LB status showing as degraded when using Distributed Load Balancer while AVI is also used in the environment
search cancel

LB status showing as degraded when using Distributed Load Balancer while AVI is also used in the environment

book

Article ID: 417411

calendar_today

Updated On:

Products

VMware NSX

Issue/Introduction

  • Using DLB for TKG cluster(s)
  • AVI is also in the environment, but not being used for the cluster
  • Degraded alarm is showing, but the traffic is passing as expected
  • One or more hosts show Logical Switch Ports(LSP) in  “Not ready” state.
    esxi> get load-balancer 39f9####-1e38-####-abec-5ae9####2241 status
    Load Balancer
    UUID : 39f9####-1e38-####-abec-5ae9####2241
    Display-Name : mydlb1
    Status : partially ready
    Ready LSP Count : 1
    Not Ready LSP Count: 2
    Conflict LSP Count : 0
    Ready LSP : 90cc####-7602-####-a27d-a45e####180d
    Not Ready LSP : 8c25####-64a8-####-b323-181f####1b45
                         01c0####-61be-####-9f20-5306####3531
    Conflict LSP :
    Warning : LSP below is not ready as DFW Exclusion List
                         8c25####-64a8-####-b323-181f####1b45
                         01c0####-61be-####-9f20-5306####3531

Environment

  • VMware NSX

 

Cause

This issue occurs because AVI also uses the DLB to provided services.  Each host that has AVI will have a service engine VM that is linked to the DLB interfaces.

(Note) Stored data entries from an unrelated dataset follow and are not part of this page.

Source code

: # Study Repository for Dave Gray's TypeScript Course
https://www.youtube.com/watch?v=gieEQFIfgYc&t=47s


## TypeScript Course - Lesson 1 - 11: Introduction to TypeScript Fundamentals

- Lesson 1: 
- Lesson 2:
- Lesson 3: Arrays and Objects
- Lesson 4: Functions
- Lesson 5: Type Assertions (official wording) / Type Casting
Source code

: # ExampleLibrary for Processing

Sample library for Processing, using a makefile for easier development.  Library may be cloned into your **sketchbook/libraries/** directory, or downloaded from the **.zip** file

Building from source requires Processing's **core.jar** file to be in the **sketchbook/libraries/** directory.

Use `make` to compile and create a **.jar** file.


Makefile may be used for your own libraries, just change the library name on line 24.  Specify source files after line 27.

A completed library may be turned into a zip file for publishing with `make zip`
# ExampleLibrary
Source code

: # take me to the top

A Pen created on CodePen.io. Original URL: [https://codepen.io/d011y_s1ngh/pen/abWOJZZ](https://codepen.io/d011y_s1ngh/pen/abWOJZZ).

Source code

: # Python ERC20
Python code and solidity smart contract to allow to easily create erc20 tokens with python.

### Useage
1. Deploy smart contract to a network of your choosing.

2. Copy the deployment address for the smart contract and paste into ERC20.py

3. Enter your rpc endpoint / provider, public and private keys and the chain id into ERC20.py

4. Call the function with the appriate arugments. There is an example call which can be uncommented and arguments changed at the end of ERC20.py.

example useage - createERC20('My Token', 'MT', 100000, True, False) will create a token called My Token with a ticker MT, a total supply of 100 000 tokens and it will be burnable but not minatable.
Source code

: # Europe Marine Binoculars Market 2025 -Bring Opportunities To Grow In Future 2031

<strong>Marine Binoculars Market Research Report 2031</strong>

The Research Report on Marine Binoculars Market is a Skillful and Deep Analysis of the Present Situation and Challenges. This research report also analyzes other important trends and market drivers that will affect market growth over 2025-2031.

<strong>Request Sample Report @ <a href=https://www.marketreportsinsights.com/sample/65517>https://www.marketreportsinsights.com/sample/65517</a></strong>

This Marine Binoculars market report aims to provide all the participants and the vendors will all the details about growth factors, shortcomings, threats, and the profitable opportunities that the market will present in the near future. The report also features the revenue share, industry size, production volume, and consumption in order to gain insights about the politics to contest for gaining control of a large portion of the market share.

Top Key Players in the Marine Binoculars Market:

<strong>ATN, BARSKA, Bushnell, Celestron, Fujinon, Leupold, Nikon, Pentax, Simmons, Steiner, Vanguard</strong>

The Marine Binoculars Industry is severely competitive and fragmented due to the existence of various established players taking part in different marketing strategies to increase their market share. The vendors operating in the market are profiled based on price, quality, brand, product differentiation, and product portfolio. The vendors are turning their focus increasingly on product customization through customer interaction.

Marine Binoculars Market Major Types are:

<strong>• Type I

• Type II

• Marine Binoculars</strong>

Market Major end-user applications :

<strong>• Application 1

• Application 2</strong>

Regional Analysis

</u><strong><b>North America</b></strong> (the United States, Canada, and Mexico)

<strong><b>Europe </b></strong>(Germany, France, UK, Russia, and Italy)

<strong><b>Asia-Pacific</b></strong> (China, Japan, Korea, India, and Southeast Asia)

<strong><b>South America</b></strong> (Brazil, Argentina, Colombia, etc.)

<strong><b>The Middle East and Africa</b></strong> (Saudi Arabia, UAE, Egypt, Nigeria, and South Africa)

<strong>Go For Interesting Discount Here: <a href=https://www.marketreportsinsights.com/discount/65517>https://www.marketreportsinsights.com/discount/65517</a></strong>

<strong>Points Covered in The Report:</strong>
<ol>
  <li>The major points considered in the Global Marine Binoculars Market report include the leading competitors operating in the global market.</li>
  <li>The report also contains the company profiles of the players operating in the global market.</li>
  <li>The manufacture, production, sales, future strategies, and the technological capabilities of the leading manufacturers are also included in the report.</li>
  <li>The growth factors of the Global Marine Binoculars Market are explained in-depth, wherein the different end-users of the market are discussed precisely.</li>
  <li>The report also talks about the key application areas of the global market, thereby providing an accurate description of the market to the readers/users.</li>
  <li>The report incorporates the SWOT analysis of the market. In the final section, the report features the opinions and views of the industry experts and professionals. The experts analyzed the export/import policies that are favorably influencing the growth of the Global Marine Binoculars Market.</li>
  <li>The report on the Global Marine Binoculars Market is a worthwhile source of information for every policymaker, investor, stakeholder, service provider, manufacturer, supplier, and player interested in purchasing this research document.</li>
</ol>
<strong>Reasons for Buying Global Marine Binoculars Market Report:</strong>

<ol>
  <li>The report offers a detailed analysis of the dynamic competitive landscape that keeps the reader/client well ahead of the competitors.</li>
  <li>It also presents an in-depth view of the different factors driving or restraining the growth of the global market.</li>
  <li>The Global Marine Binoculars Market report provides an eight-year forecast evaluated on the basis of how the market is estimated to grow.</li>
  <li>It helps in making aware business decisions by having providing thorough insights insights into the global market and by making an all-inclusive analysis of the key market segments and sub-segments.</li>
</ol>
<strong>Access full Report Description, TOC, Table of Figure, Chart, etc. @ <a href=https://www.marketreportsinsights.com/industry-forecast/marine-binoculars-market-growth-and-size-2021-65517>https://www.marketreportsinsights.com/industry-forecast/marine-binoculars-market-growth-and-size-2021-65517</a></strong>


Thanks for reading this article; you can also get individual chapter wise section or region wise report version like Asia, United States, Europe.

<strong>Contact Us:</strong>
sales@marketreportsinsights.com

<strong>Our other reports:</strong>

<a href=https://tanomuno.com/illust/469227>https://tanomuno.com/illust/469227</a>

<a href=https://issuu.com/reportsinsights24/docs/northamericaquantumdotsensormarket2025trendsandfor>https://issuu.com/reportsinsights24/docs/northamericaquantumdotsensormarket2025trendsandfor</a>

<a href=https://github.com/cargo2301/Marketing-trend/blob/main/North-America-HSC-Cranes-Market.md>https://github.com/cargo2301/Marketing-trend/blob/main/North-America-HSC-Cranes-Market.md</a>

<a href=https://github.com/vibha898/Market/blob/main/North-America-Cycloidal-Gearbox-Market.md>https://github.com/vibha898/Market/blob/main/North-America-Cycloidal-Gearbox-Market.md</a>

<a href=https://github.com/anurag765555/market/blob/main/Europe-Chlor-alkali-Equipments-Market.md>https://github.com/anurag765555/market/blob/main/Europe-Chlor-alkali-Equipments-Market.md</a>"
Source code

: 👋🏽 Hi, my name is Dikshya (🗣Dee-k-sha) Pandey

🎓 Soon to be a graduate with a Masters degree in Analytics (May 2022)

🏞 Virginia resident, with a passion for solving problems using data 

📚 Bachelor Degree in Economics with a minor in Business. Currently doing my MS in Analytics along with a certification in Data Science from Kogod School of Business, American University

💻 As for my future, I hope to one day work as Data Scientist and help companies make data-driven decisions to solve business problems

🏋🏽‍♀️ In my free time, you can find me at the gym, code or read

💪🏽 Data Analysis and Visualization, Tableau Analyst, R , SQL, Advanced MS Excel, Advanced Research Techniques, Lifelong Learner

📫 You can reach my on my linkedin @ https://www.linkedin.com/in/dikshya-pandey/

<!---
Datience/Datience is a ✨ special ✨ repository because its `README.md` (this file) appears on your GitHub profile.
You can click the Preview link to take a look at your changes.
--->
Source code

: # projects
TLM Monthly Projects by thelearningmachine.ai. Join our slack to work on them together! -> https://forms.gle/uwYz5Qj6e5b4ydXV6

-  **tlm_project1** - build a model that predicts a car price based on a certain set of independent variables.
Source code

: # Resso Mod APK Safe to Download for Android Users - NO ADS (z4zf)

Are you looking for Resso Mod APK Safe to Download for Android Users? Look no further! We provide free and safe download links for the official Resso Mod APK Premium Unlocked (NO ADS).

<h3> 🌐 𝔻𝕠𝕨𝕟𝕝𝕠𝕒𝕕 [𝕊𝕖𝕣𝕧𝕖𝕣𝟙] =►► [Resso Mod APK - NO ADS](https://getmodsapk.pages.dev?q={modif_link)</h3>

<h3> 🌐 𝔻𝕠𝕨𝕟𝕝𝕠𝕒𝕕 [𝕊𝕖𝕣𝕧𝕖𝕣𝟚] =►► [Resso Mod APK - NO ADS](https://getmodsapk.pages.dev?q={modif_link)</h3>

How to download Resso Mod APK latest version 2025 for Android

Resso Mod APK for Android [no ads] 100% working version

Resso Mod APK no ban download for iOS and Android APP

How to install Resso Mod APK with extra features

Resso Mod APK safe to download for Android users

When DLB is used outside of AVI, AVI is still referenced for the ports and will return a negative result, which causes the DLB port to report "not ready".

Resolution

Currently, there is no fix for this issue.  You may work around the issue with the following procedure.

 

  1. Create a security group to exclude the AVI service engine VMs.
    1. Navigate to the Inventory->Groups section of the NSX UI.
    2. Click the Add Group button.
    3. Add the group criteria.
      1. NSX Segment Tag Equals <segment name>
        1. The segment name is the name of the NSX segment that the load balancer is attached to.
      2. Scope Equals ncp/cluster.  If ncp/cluster does not show up in the selection list, you may enter it in manually.
      3. click the + button at the end of the first line to add another criteria.  Ensure that the operator is selected as AND.
      4. NSX Segment Tag Not Equals avi.  If avi does not appear in the selection list, you may enter it manually.
      5. Scope Equals ncp/created_for
  2. Verify that the AVI service engine VM's do NOT show up in this group.
    1. Navigate to the Inventory->Groups section of the NSX UI.
    2. Find your new group.
    3. Select the View Members link.
    4. Verify that there aren't any AVI service engine VM's listed.
  3. Get the path to the new security group.
    1. Navigate to the Inventory->Groups section of the NSX UI.
    2. Find your new group.
    3. Select the ellipsis (three dots) on the left side of the group and select the copy path to clipboard option.
    4. Save this path in a text file.
  4. Get the Load Balancer domain ID.  This may be done from an NSX Manager node via SSH as root or from any command line the support the CURL command.
    1. curl -k -u 'admin' 'https://<NSX manager IP>/policy/api/v1/infra/lb-services/'
    2. find the 'id' section of the output that also contains the 'display name' that matches your load balancer.
    3. save this id in a text file.
  5. Output the distributed load balancer service JSON data to a file.  This may be done from an NSX Manager node via SSH as root or from any command line that supports the CURL command. 
    1. curl -k -u 'admin' 'https://<NSX manager IP>/policy/api/v1/infra/lb-services/<load balancer domain ID> > data.json
      1. The load balancer domain ID is the id from step 4.
  6. Edit the data.json file and change the connectivity_path section to use the security group path from Step 3.
  7. Update the dlb domain using the edited data.json file.
    1. curl -k -u 'admin' https://<NSX manager IP>/policy/api/v1/infra/lb-services/<cluster_ip_domain> -X PATCH [email protected] -H 'accept: application/json' -H 'Content-type: application/json' -H 'X-Allow-Overwrite: true
  8. After 5 minutes, verify that the load balancer no longer shows the alarm.
    1. curl -k -u 'admin' 'https://<NSX manager IP>/policy/api/v1/infra/lb-services/<cluster_ip_domain>/detailed-status?source=realtime&enforcement_point_path=/infra/sites/default/enforcement-points/default'
    2. The NOT_READY instance number should be 0 for all hosts.